Pour qui a vu ces deux séries, le parallèle peut sembler étonnant, mais Malcolm a souvent été décrite comme « Les Simpson avec de vraies acteurs ». Mais là où les personnages de dessin animé sont devenus peu à peu caricatures d’eux-mêmes, tournant à vide alors que l’histoire globale boucle sur elle-même à la fin de chaque épisode pour revenir au statu quo au début du suivant (à quelques exceptions près), la série Malcolm se doit d’avoir une continuité et une évolution, ne serait-ce que parce que ses acteurs vieillissent, grandissent. Là où Les Simpson sont dans le burlesque et le gag, la série Malcolm fait dans le comique de situation, sur un thème donné, autour d’une ou deux idées par épisode. Là où les Simpson ne sont plus que du gag pour le gag, et se servent de la société comme moteur pour trouver des situations, la série met en scène la vie d’une famille de la classe ouvrière1 confrontée à des situations ; le fait de voir des personnages de chair et de sang, des acteurs, amène sans doute à un esprit de responsabilité et de sérieux dont les scénaristes ont dû eux-mêmes être surpris.

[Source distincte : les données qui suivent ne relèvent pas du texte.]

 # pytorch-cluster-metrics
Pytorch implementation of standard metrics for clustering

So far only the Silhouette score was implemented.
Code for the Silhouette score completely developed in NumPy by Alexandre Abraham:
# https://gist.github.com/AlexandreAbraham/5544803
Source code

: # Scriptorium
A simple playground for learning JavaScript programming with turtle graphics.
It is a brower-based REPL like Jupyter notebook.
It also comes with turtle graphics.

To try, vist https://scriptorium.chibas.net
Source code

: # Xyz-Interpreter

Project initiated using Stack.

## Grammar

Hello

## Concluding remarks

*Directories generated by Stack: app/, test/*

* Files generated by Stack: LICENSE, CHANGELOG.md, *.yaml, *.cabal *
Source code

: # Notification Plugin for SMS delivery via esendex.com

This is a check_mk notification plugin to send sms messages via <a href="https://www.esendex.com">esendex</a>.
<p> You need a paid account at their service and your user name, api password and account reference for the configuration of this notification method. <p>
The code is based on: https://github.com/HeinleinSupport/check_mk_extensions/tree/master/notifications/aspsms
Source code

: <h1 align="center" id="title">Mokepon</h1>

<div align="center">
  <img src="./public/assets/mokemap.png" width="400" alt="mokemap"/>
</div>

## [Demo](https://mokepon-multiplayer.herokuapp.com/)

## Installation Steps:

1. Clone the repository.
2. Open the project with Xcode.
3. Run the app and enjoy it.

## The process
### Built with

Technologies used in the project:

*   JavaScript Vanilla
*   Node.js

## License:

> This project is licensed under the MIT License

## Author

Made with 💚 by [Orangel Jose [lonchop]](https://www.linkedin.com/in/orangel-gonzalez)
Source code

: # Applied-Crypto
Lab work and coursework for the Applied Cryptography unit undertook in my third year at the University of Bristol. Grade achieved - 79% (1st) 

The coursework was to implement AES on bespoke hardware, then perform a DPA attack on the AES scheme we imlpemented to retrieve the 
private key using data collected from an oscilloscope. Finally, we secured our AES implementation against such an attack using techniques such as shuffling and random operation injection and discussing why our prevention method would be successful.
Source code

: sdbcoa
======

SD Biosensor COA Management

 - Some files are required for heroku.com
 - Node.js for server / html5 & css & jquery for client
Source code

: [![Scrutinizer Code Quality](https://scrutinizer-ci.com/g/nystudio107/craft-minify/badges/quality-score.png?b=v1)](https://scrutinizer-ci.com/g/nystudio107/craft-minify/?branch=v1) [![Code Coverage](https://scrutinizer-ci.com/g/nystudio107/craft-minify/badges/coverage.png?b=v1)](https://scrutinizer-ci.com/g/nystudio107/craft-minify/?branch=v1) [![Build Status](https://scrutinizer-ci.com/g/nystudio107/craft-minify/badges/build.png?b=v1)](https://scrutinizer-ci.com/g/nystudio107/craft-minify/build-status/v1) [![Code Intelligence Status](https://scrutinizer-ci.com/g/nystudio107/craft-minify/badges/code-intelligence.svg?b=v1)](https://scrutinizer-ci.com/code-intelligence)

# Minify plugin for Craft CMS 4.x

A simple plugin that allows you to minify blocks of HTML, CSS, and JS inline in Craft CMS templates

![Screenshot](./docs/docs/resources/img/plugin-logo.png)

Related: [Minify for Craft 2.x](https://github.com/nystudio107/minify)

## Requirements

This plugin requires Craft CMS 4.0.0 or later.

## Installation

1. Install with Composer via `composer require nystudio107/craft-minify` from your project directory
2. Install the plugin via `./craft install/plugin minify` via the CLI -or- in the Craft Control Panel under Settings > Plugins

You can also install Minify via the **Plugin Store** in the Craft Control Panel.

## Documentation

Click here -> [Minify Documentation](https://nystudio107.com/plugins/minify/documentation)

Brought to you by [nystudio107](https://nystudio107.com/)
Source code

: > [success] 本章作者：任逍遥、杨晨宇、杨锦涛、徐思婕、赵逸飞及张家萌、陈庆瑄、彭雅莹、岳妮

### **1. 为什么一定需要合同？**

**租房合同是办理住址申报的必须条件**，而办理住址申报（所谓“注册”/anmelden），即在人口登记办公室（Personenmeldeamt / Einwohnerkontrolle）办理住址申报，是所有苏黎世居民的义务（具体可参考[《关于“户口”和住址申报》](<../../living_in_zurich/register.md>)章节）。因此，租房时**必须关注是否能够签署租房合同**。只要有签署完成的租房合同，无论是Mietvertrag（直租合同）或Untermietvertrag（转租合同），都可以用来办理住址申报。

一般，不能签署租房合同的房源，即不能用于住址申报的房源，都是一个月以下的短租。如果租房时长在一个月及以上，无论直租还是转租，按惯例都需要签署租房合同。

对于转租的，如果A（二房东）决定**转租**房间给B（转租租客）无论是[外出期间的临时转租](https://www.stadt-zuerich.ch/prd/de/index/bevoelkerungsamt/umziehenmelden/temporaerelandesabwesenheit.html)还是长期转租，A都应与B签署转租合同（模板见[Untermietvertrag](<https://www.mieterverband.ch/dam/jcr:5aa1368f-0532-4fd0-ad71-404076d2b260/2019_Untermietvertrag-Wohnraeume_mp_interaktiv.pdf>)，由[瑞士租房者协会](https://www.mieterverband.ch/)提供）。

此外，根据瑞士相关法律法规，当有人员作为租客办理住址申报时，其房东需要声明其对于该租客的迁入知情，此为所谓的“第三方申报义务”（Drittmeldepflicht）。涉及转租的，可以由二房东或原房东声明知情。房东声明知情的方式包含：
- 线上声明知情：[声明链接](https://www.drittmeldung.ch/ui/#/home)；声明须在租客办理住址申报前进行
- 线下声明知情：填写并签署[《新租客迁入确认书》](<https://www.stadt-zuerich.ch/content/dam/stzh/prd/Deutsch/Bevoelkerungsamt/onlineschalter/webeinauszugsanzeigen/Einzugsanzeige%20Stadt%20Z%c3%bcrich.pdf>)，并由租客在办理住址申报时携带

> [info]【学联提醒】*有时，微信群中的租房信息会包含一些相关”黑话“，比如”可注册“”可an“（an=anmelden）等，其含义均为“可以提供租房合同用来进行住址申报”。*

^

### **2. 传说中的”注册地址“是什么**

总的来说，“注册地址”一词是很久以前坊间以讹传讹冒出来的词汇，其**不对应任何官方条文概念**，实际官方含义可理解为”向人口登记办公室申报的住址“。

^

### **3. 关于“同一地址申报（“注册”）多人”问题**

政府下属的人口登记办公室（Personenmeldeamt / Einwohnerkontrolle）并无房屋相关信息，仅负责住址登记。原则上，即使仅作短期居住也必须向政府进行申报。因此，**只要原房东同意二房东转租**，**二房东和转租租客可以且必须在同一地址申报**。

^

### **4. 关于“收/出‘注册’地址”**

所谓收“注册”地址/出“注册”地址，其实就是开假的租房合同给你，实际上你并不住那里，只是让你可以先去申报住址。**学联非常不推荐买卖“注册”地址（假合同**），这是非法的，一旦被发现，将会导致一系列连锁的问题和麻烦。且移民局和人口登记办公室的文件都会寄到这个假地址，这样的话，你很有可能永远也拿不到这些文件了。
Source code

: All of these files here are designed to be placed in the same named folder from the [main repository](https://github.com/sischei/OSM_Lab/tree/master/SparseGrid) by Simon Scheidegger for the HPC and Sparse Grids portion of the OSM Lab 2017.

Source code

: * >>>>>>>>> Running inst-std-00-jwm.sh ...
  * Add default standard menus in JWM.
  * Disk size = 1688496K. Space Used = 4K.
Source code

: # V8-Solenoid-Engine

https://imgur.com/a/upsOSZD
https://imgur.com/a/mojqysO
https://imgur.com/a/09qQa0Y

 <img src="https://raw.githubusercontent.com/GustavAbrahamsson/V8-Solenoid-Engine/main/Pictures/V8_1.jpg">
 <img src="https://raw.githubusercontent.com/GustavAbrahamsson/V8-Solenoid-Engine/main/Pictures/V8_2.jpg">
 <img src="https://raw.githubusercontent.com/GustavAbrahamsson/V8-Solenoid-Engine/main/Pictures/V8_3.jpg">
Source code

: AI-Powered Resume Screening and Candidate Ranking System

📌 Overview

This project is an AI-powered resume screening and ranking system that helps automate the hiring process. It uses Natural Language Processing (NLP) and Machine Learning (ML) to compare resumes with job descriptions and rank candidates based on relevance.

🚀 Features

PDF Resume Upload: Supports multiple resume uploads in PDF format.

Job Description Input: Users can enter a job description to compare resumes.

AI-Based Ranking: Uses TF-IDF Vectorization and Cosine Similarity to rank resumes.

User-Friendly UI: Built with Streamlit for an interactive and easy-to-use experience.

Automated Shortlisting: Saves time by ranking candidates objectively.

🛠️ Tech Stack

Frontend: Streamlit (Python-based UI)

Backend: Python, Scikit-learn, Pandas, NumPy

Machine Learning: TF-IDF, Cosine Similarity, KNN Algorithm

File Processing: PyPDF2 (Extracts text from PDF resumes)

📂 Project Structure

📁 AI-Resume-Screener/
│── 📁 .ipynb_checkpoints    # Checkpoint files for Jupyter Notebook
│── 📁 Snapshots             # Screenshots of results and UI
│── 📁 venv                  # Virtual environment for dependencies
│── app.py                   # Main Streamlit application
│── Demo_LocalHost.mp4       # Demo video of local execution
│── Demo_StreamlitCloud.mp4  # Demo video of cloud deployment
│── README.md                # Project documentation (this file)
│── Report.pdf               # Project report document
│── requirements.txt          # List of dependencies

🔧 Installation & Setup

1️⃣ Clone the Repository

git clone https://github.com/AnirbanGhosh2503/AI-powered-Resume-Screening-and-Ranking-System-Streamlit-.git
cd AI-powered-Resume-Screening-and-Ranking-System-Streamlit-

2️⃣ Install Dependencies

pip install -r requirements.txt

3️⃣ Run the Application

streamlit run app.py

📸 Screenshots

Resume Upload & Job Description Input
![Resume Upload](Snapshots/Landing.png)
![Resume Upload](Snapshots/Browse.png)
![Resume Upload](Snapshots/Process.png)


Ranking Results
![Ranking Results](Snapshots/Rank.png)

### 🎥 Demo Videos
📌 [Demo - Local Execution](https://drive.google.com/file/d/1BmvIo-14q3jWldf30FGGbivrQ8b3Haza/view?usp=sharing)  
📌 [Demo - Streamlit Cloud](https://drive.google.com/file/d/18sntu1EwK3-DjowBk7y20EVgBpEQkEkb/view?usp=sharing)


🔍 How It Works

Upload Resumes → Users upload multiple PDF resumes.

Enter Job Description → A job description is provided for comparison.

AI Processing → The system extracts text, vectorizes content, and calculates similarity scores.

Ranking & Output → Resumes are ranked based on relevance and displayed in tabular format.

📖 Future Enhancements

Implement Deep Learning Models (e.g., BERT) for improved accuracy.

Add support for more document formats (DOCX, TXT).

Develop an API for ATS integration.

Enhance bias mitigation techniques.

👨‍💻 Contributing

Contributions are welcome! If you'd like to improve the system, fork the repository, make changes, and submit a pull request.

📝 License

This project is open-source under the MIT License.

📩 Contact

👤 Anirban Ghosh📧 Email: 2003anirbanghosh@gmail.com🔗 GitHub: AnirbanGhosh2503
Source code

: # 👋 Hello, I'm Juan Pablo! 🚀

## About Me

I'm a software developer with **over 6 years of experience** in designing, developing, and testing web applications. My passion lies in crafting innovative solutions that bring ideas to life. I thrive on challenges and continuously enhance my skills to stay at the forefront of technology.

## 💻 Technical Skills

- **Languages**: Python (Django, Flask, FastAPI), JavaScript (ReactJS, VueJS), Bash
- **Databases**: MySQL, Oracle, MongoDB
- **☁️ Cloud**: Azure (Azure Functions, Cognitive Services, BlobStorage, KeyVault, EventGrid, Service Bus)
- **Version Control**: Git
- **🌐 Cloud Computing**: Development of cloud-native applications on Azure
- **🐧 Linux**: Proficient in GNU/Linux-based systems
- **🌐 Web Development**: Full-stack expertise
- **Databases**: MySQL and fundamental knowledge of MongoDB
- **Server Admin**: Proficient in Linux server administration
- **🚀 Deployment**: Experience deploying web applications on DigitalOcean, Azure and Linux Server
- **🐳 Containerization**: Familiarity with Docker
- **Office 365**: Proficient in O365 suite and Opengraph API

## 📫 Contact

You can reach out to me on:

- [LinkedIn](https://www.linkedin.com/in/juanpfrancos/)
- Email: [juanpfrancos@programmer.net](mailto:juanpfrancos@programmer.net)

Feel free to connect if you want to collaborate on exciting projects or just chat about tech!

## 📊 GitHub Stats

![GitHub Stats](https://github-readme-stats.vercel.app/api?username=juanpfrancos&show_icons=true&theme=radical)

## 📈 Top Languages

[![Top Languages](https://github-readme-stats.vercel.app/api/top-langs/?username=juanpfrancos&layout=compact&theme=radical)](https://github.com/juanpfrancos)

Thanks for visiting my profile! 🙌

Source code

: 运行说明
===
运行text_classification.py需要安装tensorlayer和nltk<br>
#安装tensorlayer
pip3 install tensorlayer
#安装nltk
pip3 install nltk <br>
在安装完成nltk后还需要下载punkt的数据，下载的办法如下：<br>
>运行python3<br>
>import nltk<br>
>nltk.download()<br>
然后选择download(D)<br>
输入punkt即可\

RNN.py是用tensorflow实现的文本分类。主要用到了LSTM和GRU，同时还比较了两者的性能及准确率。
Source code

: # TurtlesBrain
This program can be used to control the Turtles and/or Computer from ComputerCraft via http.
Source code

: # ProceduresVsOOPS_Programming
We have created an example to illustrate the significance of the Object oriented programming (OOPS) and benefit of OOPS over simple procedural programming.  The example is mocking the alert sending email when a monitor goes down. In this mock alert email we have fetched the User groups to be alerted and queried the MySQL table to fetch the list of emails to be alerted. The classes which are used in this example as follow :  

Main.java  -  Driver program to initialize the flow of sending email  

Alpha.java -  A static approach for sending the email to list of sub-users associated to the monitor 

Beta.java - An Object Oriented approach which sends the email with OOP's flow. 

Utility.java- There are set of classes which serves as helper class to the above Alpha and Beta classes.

Malcolm est donc une série progressiste, à hauteur d’homme, qui est en lien avec les débats de la société américaine de son époque. Ce n’est bien sûr pas un objet culturel exempt de défauts, que ce soit au niveau idéologique (la famille ne fait que subir son état d’exploitation tout du long, et ne remet jamais en cause le capitalisme – ou presque…), ou techniquement (la réalisation est assez souvent terne, sans relief, la profondeur de champ est rarement variée, et l’image baigne dans une teinte rosée), mais elle ne se moque pas de ses personnages, elle les suit. C’est donc un journal, ou une chronique, de cette famille, et c’est une fiction moraliste, qui parle des préceptes politiques humbles de cette famille. Si, comme le dit la chanson du générique, la vie est injuste (« Life is unfair »), il convient de se faire quand même sa place dans ce monde, qui est comme il est, avec ses hauts et ses bas. Et puis est arrivé le dernier épisode de la série.

Malcolm a réussi à s’arrêter à temps, et à s’arrêter sur une note d’espoir pour ses personnages. Le nihilisme ou le cynisme ont été mis de côté, dans les limites de la série, bien sûr.

Si c’était juste une bonne série, avec un bon fond, une série drôle – parce que c’est vraiment drôle, il ne faut pas oublier cet aspect, tout de même ! –  ce serait déjà bien. Malcolm devrait être un produit télévisuel normal dans le paysage culturel, et pourtant il détonne, parce que la représentation de la classe ouvrière est absente même des produits qui lui sont destinés.

Regarder Malcolm, c’est un regarder un « bon produit culturel », parce qu’il permet d’être un support de discussion politique sans être lourd, pesant : c’est drôle, mais ça a du sens, une profondeur. Il y a une base de classe, mais il y a surtout la vie, normale.


1. Dans le sens de classe de tous les travailleurs, pas uniquement des ouvriers d’usine.